Figure 3: Bad quality road surface.

These routes will be the dataset in order to train, validate and test the machine learning models.

For testing purposes I selected another route, which I can use to test the best model with data which is fully unknown for the model. This route will have good and bad road surfaces as well.

Figure 4: Test route for road surface classification

As record instrument I used the phyphox application. This application is able to record all of the signals from the smart phone. This is perfect for my purposes. The sample rate for the accelerometer and the gyroscope is 50Hz, which is very good for this use case. But the sample rate for the GPS is only 1s. (and the sample rate not constant). The output of the measurements are comma separated csv file. In the output file there are 4 csv-s, and each csv belongs to a sensor.

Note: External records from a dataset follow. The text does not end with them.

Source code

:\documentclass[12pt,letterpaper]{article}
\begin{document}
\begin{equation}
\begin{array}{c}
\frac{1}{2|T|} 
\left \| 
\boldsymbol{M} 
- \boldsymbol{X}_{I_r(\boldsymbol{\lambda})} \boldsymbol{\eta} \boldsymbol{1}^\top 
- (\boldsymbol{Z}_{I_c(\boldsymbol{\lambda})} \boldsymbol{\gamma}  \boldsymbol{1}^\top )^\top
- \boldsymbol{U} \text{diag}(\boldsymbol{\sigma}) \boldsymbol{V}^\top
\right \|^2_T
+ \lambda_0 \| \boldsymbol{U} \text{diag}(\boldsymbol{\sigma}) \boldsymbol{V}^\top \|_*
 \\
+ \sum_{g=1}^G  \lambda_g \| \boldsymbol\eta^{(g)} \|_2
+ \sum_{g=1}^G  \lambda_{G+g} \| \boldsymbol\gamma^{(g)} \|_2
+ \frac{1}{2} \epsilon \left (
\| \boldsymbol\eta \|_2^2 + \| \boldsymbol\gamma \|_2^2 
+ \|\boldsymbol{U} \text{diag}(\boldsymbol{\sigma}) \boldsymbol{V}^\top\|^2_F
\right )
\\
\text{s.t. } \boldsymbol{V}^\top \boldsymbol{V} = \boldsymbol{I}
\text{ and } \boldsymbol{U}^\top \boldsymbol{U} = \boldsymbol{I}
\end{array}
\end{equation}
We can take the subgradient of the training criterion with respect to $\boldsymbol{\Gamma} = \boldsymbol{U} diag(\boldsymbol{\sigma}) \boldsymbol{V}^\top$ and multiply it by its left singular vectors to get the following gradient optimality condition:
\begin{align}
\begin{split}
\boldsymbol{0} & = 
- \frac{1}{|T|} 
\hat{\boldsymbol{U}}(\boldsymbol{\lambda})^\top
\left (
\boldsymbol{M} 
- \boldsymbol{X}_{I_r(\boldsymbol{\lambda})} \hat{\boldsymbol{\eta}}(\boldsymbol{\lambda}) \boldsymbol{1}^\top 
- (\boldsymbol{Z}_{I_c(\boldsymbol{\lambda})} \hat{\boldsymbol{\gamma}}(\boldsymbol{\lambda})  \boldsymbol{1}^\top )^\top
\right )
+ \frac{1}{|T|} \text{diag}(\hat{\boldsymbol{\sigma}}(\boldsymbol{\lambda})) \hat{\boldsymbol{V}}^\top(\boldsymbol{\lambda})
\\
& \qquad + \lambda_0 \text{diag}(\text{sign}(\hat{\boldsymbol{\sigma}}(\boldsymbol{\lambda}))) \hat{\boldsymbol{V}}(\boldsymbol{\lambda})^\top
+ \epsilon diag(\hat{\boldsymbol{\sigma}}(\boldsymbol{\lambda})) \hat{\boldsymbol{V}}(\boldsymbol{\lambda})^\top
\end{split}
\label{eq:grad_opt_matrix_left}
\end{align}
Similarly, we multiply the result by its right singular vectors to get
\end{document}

Data Exploration and Processing

First of all I wanted to see the data from the accelerometers and gyroscope. These signals are going to help to classify the road surfaces. To do so I separately read in the data, and then I plotted the signals vs the time.

Figure 5: Time signals form the accelerometers and gyroscope

The sensory data seems to be right. There are no bigger gaps in the signal nor unrealistic behaviour of the time signal. (e.g.: 0 values or stationary parts)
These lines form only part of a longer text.